Scott Ritter, a controversial former U.N. weapons inspector, gave a speech yesterday at the Wilson School in which he strongly denounced an invasion of Iraq, which he says is all but underway.
He has emerged in recent weeks as a maverick, at odds with most American officials, by arguing that Iraq probably does not possess weapons of mass destruction and should not be attacked.
Ritter took part in more than 30 inspection missions, leading 14 of them, before resigning his post in 1998, protesting what he then described as the Clinton administration's unwillingness to provide effective support for U.N. weapons inspections, which Iraq was obstructing.
Ritter told Congress in 1998 that Iraq was "winning its bid to retain its prohibited weapons" and was "not nearly disarmed."
But he now takes a different line, saying in yesterday's speech that Iraq was "fundamentally disarmed" during the 1998 weapons inspections. He expressed doubts that the country has biological, chemical or nuclear weapons now, or could acquire them in the near future.

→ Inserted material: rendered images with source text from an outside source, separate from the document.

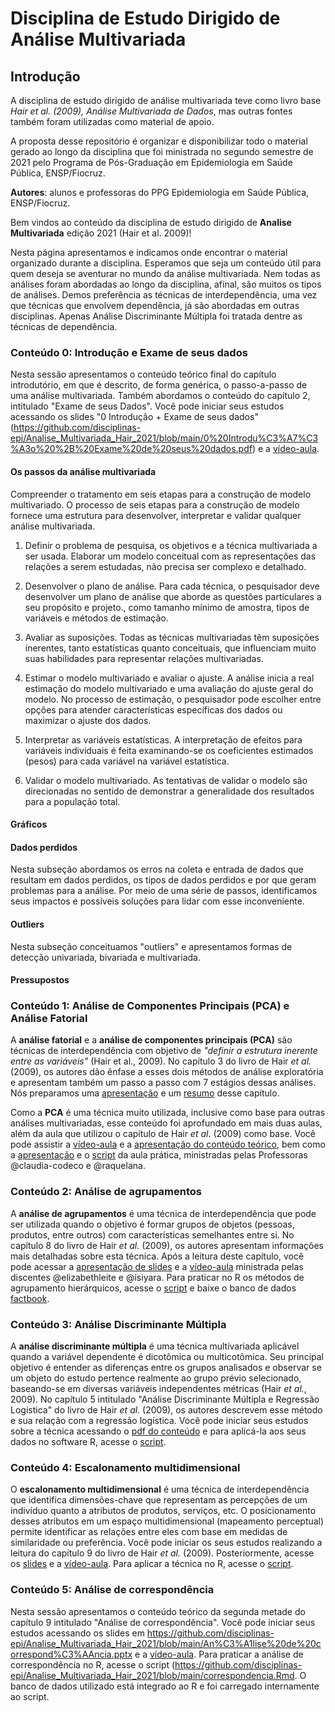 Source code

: # Disciplina de Estudo Dirigido de Análise Multivariada

## Introdução

A disciplina de estudo dirigido de análise multivariada teve como livro base *Hair et al. (2009), Análise Multivariada de Dados*, mas outras fontes também foram utilizadas como material de apoio.

A proposta desse repositório é organizar e disponibilizar todo o material gerado ao longo da disciplina que foi ministrada no segundo semestre de 2021 pelo Programa de Pós-Graduação em Epidemiologia em Saúde Pública, ENSP/Fiocruz.

**Autores**: alunos e professoras do PPG Epidemiologia em Saúde Pública, ENSP/Fiocruz.

Bem vindos ao conteúdo da disciplina de estudo dirigido de **Analise Multivariada** edição 2021 (Hair et al. 2009)!

Nesta página apresentamos e indicamos onde encontrar o material organizado durante a disciplina. Esperamos que seja um conteúdo útil para quem deseja se aventurar no mundo da análise multivariada. Nem todas as análises foram abordadas ao longo da disciplina, afinal, são muitos os tipos de análises. Demos preferência as técnicas de interdependência, uma vez que técnicas que envolvem dependência, já são abordadas em outras disciplinas. Apenas Análise Discriminante Múltipla foi tratada dentre as técnicas de dependência.

### Conteúdo 0: Introdução e Exame de seus dados

Nesta sessão apresentamos o conteúdo teórico final do capítulo introdutório, em que é descrito, de forma genérica, o passo-a-passo de uma análise multivariada. Também abordamos o conteúdo do capítulo 2, intitulado "Exame de seus Dados". Você pode iniciar seus estudos acessando os slides "0 Introdução + Exame de seus dados" (<https://github.com/disciplinas-epi/Analise_Multivariada_Hair_2021/blob/main/0%20Introdu%C3%A7%C3%A3o%20%2B%20Exame%20de%20seus%20dados.pdf>) e a [vídeo-aula](???).

#### Os passos da análise multivariada

Compreender o tratamento em seis etapas para a construção de modelo multivariado. O processo de seis etapas para a construção de modelo fornece uma estrutura para desenvolver, interpretar e validar qualquer análise multivariada.

1. Definir o problema de pesquisa, os objetivos e a técnica multivariada a ser usada.
Elaborar um modelo conceitual com as representações das relações a serem estudadas, não precisa ser complexo e detalhado.

2. Desenvolver o plano de análise.
Para cada técnica, o pesquisador deve desenvolver um plano de análise que aborde as questões particulares a seu propósito e projeto., como tamanho mínimo de amostra, tipos de variáveis e métodos de estimação.

3. Avaliar as suposições.
Todas as técnicas multivariadas têm suposições inerentes, tanto estatísticas quanto conceituais, que influenciam muito suas habilidades para representar relações multivariadas.
4. Estimar o modelo multivariado e avaliar o ajuste.
A análise inicia a real estimação do modelo multivariado e uma avaliação do ajuste geral do modelo. No processo de estimação, o pesquisador pode escolher entre opções para atender características específicas dos dados ou maximizar o ajuste dos dados.

5. Interpretar as variáveis estatísticas.
A interpretação de efeitos para variáveis individuais é feita examinando-se os coeficientes estimados (pesos) para cada variável na variável estatística.

6. Validar o modelo multivariado.
As tentativas de validar o modelo são direcionadas no sentido de demonstrar a generalidade dos resultados para a população total.

#### Gráficos

#### Dados perdidos

Nesta subseção abordamos os erros na coleta e entrada de dados que resultam em dados perdidos, os tipos de dados perdidos e por que geram problemas para a análise. Por meio de uma série de passos, identificamos seus impactos e possíveis soluções para lidar com esse inconveniente.

#### Outliers

Nesta subseção conceituamos "outliers" e apresentamos formas de detecção univariada, bivariada e multivariada. 

#### Pressupostos

### Conteúdo 1: Análise de Componentes Principais (PCA) e Análise Fatorial

A **análise fatorial** e a **análise de componentes principais (PCA)** são técnicas de interdependência com objetivo de *"definir a estrutura inerente entre as variáveis"* (Hair et al., 2009). No capítulo 3 do livro de Hair *et al.* (2009), os autores dão ênfase a esses dois métodos de análise exploratória e apresentam também um passo a passo com 7 estágios dessas análises. Nós preparamos uma [apresentação](Conteudo_1/analise_fatorial_apresentacao.pdf) e um [resumo](Conteudo_1/resumo_Analise_Fatorial.pdf) desse capítulo.

Como a **PCA** é uma técnica muito utilizada, inclusive como base para outras análises multivariadas, esse conteúdo foi aprofundado em mais duas aulas, além da aula que utilizou o capítulo de Hair *et al*. (2009) como base. Você pode assistir a [vídeo-aula](https://www.youtube.com/watch?v=yQkT70lXwT4) e a [apresentação do conteúdo teórico](Conteudo_1/ACP_pardais.pdf), bem como a [apresentação](Conteudo_1/analise_fatorial_exploratoria.pdf) e o [script](Conteudo_1/script_flu_AFE.R) da aula prática, ministradas pelas Professoras \@claudia-codeco e \@raquelana.

### Conteúdo 2: Análise de agrupamentos

A **análise de agrupamentos** é uma técnica de interdependência que pode ser utilizada quando o objetivo é formar grupos de objetos (pessoas, produtos, entre outros) com características semelhantes entre si. No capítulo 8 do livro de Hair *et al.* (2009), os autores apresentam informações mais detalhadas sobre esta técnica. Após a leitura deste  capítulo, você pode acessar a [apresentação de slides](Conteudo_2/analise_agrupamento_parte1.pdf) e a [vídeo-aula](https://youtu.be/tFoW5vs4mOM) ministrada pelas discentes \@elizabethleite e \@isiyara. Para praticar no R os métodos de agrupamento hierárquicos, acesse o [script](Conteudo_2/analise_agrupamento_hierarquico.R) e baixe o banco de dados [factbook](Conteudo_2/factbook.txt).

### Conteúdo 3: Análise Discriminante Múltipla

A **análise discriminante múltipla** é uma técnica multivariada aplicável quando a variável dependente é dicotômica ou multicotômica. Seu principal objetivo é entender as diferenças entre os grupos analisados e observar se um objeto do estudo pertence realmente ao grupo prévio selecionado, baseando-se em diversas variáveis independentes métricas (Hair *et al.*, 2009). No capítulo 5 intitulado "Análise Discriminante Múltipla e Regressão Logística" do livro de Hair *et al.* (2009), os autores descrevem esse método e sua relação com a regressão logística. Você pode iniciar seus estudos sobre a técnica acessando o [pdf do conteúdo](https://github.com/disciplinas-epi/Analise_Multivariada_Hair_2021/blob/main/Conteudo_3/AN%C3%81LISE%20DE%20DISCRIMINANTE.pdf) e para aplicá-la aos seus dados no software R, acesse o [script](https://github.com/disciplinas-epi/Analise_Multivariada_Hair_2021/blob/main/Conteudo_3/An%C3%A1lise_discriminante.Rmd).

### Conteúdo 4: Escalonamento multidimensional

O **escalonamento multidimensional** é uma técnica de interdependência que identifica dimensões-chave que representam as percepções de um indivíduo quanto a atributos de produtos, serviços, etc. O posicionamento desses atributos em um espaço multidimensional (mapeamento perceptual) permite identificar as relações entre eles com base em medidas de similaridade ou preferência. Você pode iniciar os seus estudos realizando a leitura do capítulo 9 do livro de Hair *et al.* (2009). Posteriormente, acesse os [slides]() e a [vídeo-aula](). Para aplicar a técnica no R, acesse o [script]().

### Conteúdo 5: Análise de correspondência

Nesta sessão apresentamos o conteúdo teórico da segunda metade do capítulo 9 intitulado "Análise de correspondência". Você pode iniciar seus estudos acessando os slides em https://github.com/disciplinas-epi/Analise_Multivariada_Hair_2021/blob/main/An%C3%A1lise%20de%20correspond%C3%AAncia.pptx e a [vídeo-aula](https://www.youtube.com/watch?v=3aj2Tsc2Rns). Para praticar a análise de correspondência no R, acesse o script (https://github.com/disciplinas-epi/Analise_Multivariada_Hair_2021/blob/main/correspondencia.Rmd. O banco de dados utilizado está integrado ao R e foi carregado internamente ao script.
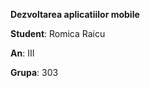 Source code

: **Dezvoltarea aplicatiilor mobile**

**Student**:  Romica Raicu

**An**:       III

**Grupa**:    303
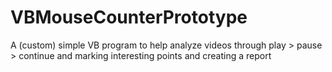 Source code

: VBMouseCounterPrototype
=======================

A (custom) simple VB program to help analyze videos through play &gt; pause &gt; continue and marking interesting points and creating a report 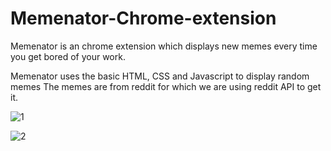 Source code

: # Memenator-Chrome-extension
Memenator is an chrome extension which displays new memes every time you get bored of your work.

Memenator uses the basic HTML, CSS and Javascript to display random memes
The memes are from reddit for which we are using reddit API to get it.

![1](https://user-images.githubusercontent.com/69860806/138636253-f67682f2-8c79-44c0-9459-c5c3267a42ca.png)


![2](https://user-images.githubusercontent.com/69860806/138636305-cda27b64-136d-497a-8b68-3165162ddab7.png)


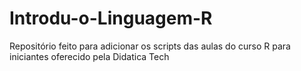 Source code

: # Introdu-o-Linguagem-R
Repositório feito para adicionar os scripts das aulas do curso R para iniciantes oferecido pela Didatica Tech 

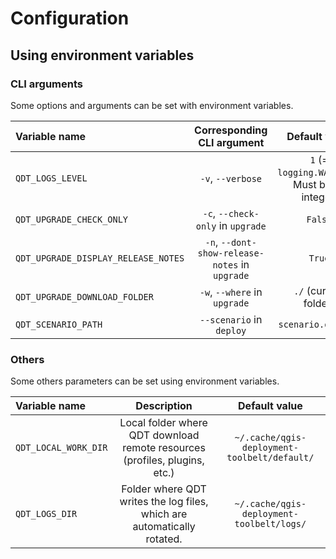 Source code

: # Configuration

## Using environment variables

### CLI arguments

Some options and arguments can be set with environment variables.

| Variable name       | Corresponding CLI argument | Default value      |
| :------------------ | :------------------------: | :----------------: |
| `QDT_LOGS_LEVEL` | `-v`, `--verbose` | `1` (= `logging.WARNING`). Must be an integer. |
| `QDT_UPGRADE_CHECK_ONLY` | `-c`, `--check-only` in `upgrade`   | `False` |
| `QDT_UPGRADE_DISPLAY_RELEASE_NOTES` | `-n`, `--dont-show-release-notes` in `upgrade`   | `True` |
| `QDT_UPGRADE_DOWNLOAD_FOLDER` | `-w`, `--where` in `upgrade`   | `./` (current folder) |
| `QDT_SCENARIO_PATH` | `--scenario` in `deploy`   | `scenario.qdt.yml` |

### Others

Some others parameters can be set using environment variables.

| Variable name       | Description            | Default value      |
| :------------------ | :----------------------: | :----------------: |
| `QDT_LOCAL_WORK_DIR` | Local folder where QDT download remote resources (profiles, plugins, etc.) | `~/.cache/qgis-deployment-toolbelt/default/` |
| `QDT_LOGS_DIR` | Folder where QDT writes the log files, which are automatically rotated. | `~/.cache/qgis-deployment-toolbelt/logs/` |
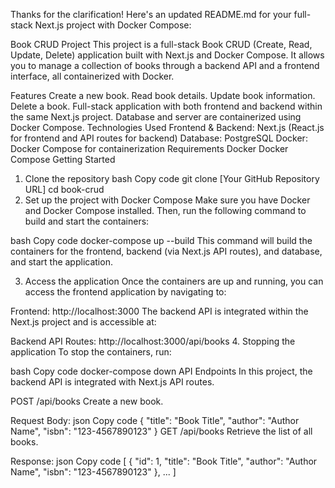 
Thanks for the clarification! Here's an updated README.md for your full-stack Next.js project with Docker Compose:

Book CRUD Project
This project is a full-stack Book CRUD (Create, Read, Update, Delete) application built with Next.js and Docker Compose. It allows you to manage a collection of books through a backend API and a frontend interface, all containerized with Docker.

Features
Create a new book.
Read book details.
Update book information.
Delete a book.
Full-stack application with both frontend and backend within the same Next.js project.
Database and server are containerized using Docker Compose.
Technologies Used
Frontend & Backend: Next.js (React.js for frontend and API routes for backend)
Database: PostgreSQL
Docker: Docker Compose for containerization
Requirements
Docker
Docker Compose
Getting Started
1. Clone the repository
bash
Copy code
git clone [Your GitHub Repository URL]
cd book-crud
2. Set up the project with Docker Compose
Make sure you have Docker and Docker Compose installed. Then, run the following command to build and start the containers:

bash
Copy code
docker-compose up --build
This command will build the containers for the frontend, backend (via Next.js API routes), and database, and start the application.

3. Access the application
Once the containers are up and running, you can access the frontend application by navigating to:

Frontend: http://localhost:3000
The backend API is integrated within the Next.js project and is accessible at:

Backend API Routes: http://localhost:3000/api/books
4. Stopping the application
To stop the containers, run:

bash
Copy code
docker-compose down
API Endpoints
In this project, the backend API is integrated with Next.js API routes.

POST /api/books
Create a new book.

Request Body:
json
Copy code
{
  "title": "Book Title",
  "author": "Author Name",
  "isbn": "123-4567890123"
}
GET /api/books
Retrieve the list of all books.

Response:
json
Copy code
[
  {
    "id": 1,
    "title": "Book Title",
    "author": "Author Name",
    "isbn": "123-4567890123"
  },
  ...
] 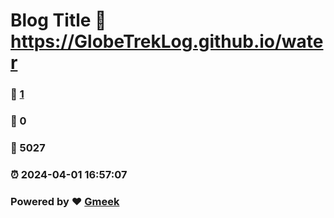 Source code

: # Blog Title :link: https://GlobeTrekLog.github.io/water 
### :page_facing_up: [1](https://GlobeTrekLog.github.io/water/tag.html) 
### :speech_balloon: 0 
### :hibiscus: 5027 
### :alarm_clock: 2024-04-01 16:57:07 
### Powered by :heart: [Gmeek](https://github.com/Meekdai/Gmeek)
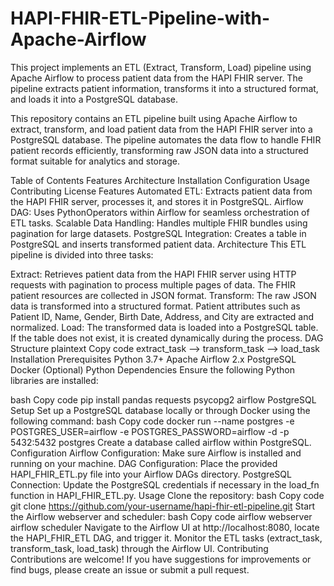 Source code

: # HAPI-FHIR-ETL-Pipeline-with-Apache-Airflow
This project implements an ETL (Extract, Transform, Load) pipeline using Apache Airflow to process patient data from the HAPI FHIR server. The pipeline extracts patient information, transforms it into a structured format, and loads it into a PostgreSQL database.


This repository contains an ETL pipeline built using Apache Airflow to extract, transform, and load patient data from the HAPI FHIR server into a PostgreSQL database. The pipeline automates the data flow to handle FHIR patient records efficiently, transforming raw JSON data into a structured format suitable for analytics and storage.

Table of Contents
Features
Architecture
Installation
Configuration
Usage
Contributing
License
Features
Automated ETL: Extracts patient data from the HAPI FHIR server, processes it, and stores it in PostgreSQL.
Airflow DAG: Uses PythonOperators within Airflow for seamless orchestration of ETL tasks.
Scalable Data Handling: Handles multiple FHIR bundles using pagination for large datasets.
PostgreSQL Integration: Creates a table in PostgreSQL and inserts transformed patient data.
Architecture
This ETL pipeline is divided into three tasks:

Extract: Retrieves patient data from the HAPI FHIR server using HTTP requests with pagination to process multiple pages of data. The FHIR patient resources are collected in JSON format.
Transform: The raw JSON data is transformed into a structured format. Patient attributes such as Patient ID, Name, Gender, Birth Date, Address, and City are extracted and normalized.
Load: The transformed data is loaded into a PostgreSQL table. If the table does not exist, it is created dynamically during the process.
DAG Structure
plaintext
Copy code
extract_task --> transform_task --> load_task
Installation
Prerequisites
Python 3.7+
Apache Airflow 2.x
PostgreSQL
Docker (Optional)
Python Dependencies
Ensure the following Python libraries are installed:

bash
Copy code
pip install pandas requests psycopg2 airflow
PostgreSQL Setup
Set up a PostgreSQL database locally or through Docker using the following command:
bash
Copy code
docker run --name postgres -e POSTGRES_USER=airflow -e POSTGRES_PASSWORD=airflow -d -p 5432:5432 postgres
Create a database called airflow within PostgreSQL.
Configuration
Airflow Configuration: Make sure Airflow is installed and running on your machine.
DAG Configuration: Place the provided HAPI_FHIR_ETL.py file into your Airflow DAGs directory.
PostgreSQL Connection: Update the PostgreSQL credentials if necessary in the load_fn function in HAPI_FHIR_ETL.py.
Usage
Clone the repository:
bash
Copy code
git clone https://github.com/your-username/hapi-fhir-etl-pipeline.git
Start the Airflow webserver and scheduler:
bash
Copy code
airflow webserver
airflow scheduler
Navigate to the Airflow UI at http://localhost:8080, locate the HAPI_FHIR_ETL DAG, and trigger it.
Monitor the ETL tasks (extract_task, transform_task, load_task) through the Airflow UI.
Contributing
Contributions are welcome! If you have suggestions for improvements or find bugs, please create an issue or submit a pull request.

Some have argued that Ritter may have personal reasons to favor the Iraqi regime. He has acknowledged that a company he runs received $400,000 of financial backing for a documentary about Iraq from an American citizen of Iraqi descent named Shakir Al-Khafaji.
Ritter acknowledged that Al-Khafaji is sympathetic to the Iraqi regime but vehemently denied that the financial backing had any effect on the documentary film or on his public statements.
In comments after his speech yesterday, Ritter dismissed questions about the film deal as "politically motivated character assassination."
Throughout his speech, he combined graphic descriptions of military conflict with questions about Iraq's biological weapons capabilities.
"Ladies and gentlemen, we're going to war. Wake up to that fact," he said. "We'll probably be bombing Iraq in a systematic fashion by the end of December and have troops on the ground by January.
"I have to tell you that Iraq has no nuclear capability, we destroyed it, eliminated it," he said.
But at other points in his remarks, he backed off from his claims.

"I'm not trying to tell you what Iraq has or doesn't have," he said. "I can tell you what Iraq had in 1998, which is damn close to zero.
"We've been told that [Saddam] has weapons of mass destruction . . . a marine corps company is a weapon of mass destruction. Biological weapons and chemical weapons aren't weapons of mass destruction.
"In combat, you don't get to say, 'Oops.' In combat you're dead, or you lost an arm or a leg or you're paralyzed.
"We better make damn sure before we send [American troops] off to war that it's worth the sacrifice."
He repeatedly called on the Bush administration to produce whatever evidence it has for its claim that Iraq is rebuilding weapons capabilities. Biological weapons produced by Iraq in the 1990s have by now decayed and can no longer be used, he contended, and the country does not have the resources to mount a nuclear development program.
"We took Iraq's nuclear weapons capability down as close to zero as it can go in 1998," he said. "It would take a significant investment of time and money" to bring it back.